As published in the Financial Times, May 17th 2024
It is tempting to blame big bad oil companies for emissions scandals, with critical headlines like “Shell sold millions of ‘phantom’ carbon credits” (Report, May 6). But if your government offered to let you magically double your money from an investment that would “have a positive impact”, would you take them up on it? I would. If you were the government and this promise cost you nothing, would you make it? I’d probably do that too.
Is Shell really to blame for playing its best hand in the game for which the government sets the rules?
I thought perhaps companies that bought these carbon credits were also culpable. They must have known they were double-counted. But I think the fault is squarely with Canada’s Alberta provincial government. It is the government’s role to set the rules for businesses to follow, like correcting for externalities that are not priced into conventional measures of profit (eg environmental damage) or ensuring the market functions fairly without abusing power. Alberta’s aims were noble, but it seems they were trying to cut environmental damage in a way that reduces pressure on their budget from direct subsidy payments. Someone else is implicitly footing the bill.

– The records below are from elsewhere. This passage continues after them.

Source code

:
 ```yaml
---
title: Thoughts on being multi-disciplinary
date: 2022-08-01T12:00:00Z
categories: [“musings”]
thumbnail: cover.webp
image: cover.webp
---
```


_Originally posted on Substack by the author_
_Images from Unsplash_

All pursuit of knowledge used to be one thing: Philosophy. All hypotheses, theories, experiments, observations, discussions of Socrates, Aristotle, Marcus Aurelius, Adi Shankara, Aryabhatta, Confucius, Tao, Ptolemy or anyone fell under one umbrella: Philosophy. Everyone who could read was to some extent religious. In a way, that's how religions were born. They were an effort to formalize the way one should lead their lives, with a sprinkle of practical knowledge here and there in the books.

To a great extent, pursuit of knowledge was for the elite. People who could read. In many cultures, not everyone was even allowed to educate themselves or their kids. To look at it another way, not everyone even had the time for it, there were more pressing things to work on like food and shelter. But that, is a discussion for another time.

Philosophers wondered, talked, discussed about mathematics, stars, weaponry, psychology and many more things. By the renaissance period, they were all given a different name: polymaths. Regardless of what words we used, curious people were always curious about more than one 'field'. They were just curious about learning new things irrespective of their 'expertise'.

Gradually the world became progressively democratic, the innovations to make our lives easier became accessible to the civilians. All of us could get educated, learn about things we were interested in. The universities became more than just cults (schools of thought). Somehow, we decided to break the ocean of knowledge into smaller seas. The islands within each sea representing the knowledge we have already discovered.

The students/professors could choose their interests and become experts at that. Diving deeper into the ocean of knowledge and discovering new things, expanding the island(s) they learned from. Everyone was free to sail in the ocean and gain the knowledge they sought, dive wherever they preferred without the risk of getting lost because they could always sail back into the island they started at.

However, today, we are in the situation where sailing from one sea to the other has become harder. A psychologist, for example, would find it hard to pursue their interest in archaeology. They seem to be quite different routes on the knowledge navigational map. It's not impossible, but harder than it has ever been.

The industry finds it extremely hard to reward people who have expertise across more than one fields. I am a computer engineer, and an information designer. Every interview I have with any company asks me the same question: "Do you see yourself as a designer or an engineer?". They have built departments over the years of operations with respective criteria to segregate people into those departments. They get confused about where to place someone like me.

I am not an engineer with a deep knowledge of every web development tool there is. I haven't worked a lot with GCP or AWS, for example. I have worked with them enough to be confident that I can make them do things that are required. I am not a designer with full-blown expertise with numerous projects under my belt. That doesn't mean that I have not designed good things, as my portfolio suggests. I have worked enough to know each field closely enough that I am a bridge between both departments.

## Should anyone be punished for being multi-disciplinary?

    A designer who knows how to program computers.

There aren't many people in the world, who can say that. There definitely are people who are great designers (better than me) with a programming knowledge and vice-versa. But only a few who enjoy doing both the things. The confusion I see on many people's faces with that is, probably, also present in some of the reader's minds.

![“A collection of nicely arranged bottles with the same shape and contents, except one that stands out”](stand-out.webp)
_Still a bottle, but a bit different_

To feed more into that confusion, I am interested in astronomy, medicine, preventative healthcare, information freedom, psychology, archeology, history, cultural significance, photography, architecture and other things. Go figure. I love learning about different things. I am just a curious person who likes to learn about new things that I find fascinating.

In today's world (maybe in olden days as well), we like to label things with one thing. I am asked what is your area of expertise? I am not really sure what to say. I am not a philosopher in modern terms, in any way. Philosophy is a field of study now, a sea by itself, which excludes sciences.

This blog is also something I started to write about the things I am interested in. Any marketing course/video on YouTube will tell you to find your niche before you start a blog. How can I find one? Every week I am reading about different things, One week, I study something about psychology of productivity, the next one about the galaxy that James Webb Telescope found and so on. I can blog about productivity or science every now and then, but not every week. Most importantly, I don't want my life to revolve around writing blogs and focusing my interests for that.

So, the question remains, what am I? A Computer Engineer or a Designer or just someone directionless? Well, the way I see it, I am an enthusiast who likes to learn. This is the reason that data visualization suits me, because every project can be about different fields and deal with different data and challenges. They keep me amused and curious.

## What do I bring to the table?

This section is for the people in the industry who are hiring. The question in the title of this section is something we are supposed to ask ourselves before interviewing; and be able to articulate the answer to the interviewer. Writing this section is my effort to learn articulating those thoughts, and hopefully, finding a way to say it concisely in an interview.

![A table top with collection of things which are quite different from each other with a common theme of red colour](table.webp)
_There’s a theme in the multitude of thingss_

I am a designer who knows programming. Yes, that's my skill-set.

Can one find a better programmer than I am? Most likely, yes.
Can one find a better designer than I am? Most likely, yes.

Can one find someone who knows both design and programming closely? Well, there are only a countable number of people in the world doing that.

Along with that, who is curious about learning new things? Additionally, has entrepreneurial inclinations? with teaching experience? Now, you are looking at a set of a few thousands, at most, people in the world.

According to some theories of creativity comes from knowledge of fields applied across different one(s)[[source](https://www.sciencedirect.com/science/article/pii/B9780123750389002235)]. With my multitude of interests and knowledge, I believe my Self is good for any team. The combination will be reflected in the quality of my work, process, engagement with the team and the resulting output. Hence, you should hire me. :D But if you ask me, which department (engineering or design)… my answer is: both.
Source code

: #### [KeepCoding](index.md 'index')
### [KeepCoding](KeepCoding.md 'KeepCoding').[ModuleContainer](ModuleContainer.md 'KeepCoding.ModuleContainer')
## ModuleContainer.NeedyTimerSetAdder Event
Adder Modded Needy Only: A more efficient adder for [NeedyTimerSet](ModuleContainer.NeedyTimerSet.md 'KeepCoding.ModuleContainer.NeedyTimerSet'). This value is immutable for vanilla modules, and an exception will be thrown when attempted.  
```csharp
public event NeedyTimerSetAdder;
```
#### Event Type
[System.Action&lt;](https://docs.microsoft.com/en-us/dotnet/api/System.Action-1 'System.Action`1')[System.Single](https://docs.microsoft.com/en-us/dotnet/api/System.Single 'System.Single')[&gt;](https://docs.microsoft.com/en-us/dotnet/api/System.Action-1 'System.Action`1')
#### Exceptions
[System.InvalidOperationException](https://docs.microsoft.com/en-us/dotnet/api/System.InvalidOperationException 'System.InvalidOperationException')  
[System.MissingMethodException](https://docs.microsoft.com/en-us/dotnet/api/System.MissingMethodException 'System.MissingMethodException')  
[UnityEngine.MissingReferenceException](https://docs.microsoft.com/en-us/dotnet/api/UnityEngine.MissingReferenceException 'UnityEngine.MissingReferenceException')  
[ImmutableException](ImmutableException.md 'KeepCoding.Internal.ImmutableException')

At best, inflating the number of carbon credits that a company is allowed to sell sows confusion and doubt in the carbon credit market, making companies and people less likely to buy into its benefits. At worst, this carbon credits manipulation allows companies to get away with not reducing their emissions at all.
We can’t afford for either to happen if we genuinely care about reducing carbon emissions, least of all at the hands of our own governments.